— What is expected —
What lines in the data hold the string "eafs"? Show them.

— Available data —
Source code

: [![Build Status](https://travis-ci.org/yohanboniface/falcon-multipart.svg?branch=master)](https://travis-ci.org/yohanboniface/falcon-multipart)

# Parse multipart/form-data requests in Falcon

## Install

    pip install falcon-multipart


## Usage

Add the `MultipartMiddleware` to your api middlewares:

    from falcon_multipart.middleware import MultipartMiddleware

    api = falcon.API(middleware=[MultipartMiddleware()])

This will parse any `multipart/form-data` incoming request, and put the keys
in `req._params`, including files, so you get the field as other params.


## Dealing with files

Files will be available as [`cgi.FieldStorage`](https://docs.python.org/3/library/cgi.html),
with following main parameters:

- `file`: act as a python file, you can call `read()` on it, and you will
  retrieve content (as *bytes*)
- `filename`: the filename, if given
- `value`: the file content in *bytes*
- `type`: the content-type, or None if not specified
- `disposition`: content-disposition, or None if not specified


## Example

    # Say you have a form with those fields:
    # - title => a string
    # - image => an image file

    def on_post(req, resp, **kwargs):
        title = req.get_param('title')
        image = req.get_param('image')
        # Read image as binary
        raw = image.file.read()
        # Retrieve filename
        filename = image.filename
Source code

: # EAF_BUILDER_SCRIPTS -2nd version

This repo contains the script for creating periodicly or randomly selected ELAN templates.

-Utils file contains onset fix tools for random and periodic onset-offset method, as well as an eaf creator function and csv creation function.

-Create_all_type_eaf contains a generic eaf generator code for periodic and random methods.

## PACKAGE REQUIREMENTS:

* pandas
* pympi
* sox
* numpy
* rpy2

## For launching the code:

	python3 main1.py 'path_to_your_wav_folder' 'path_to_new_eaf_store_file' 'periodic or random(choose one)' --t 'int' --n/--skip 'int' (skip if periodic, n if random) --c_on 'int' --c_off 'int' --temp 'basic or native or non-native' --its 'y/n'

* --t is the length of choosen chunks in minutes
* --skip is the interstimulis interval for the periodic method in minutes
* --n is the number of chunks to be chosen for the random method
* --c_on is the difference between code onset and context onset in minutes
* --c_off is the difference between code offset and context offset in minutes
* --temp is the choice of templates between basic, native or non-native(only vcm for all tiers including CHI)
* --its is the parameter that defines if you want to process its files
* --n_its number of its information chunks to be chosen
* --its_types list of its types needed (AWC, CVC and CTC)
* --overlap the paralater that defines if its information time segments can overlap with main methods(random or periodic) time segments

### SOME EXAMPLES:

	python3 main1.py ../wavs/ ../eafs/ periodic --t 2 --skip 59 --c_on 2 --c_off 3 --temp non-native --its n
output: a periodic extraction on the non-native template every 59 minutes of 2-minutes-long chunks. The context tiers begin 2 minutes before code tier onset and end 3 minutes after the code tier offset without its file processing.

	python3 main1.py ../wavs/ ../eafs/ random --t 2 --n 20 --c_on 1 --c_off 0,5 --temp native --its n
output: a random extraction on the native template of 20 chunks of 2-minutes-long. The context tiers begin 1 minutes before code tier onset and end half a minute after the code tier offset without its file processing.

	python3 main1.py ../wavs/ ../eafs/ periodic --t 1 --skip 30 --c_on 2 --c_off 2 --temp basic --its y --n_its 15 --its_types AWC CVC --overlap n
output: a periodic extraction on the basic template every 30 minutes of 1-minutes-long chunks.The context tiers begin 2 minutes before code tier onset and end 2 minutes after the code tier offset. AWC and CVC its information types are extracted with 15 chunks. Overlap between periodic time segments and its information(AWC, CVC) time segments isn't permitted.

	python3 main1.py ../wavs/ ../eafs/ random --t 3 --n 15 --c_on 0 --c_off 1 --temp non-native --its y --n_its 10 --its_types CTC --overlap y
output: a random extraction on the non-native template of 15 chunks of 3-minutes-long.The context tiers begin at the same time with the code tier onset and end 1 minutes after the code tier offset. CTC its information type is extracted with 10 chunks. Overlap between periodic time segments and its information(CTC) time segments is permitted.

— Result of the task —
	python3 main1.py ../wavs/ ../eafs/ periodic --t 2 --skip 59 --c_on 2 --c_off 3 --temp non-native --its n
	python3 main1.py ../wavs/ ../eafs/ random --t 2 --n 20 --c_on 1 --c_off 0,5 --temp native --its n
	python3 main1.py ../wavs/ ../eafs/ periodic --t 1 --skip 30 --c_on 2 --c_off 2 --temp basic --its y --n_its 15 --its_types AWC CVC --overlap n
	python3 main1.py ../wavs/ ../eafs/ random --t 3 --n 15 --c_on 0 --c_off 1 --temp non-native --its y --n_its 10 --its_types CTC --overlap y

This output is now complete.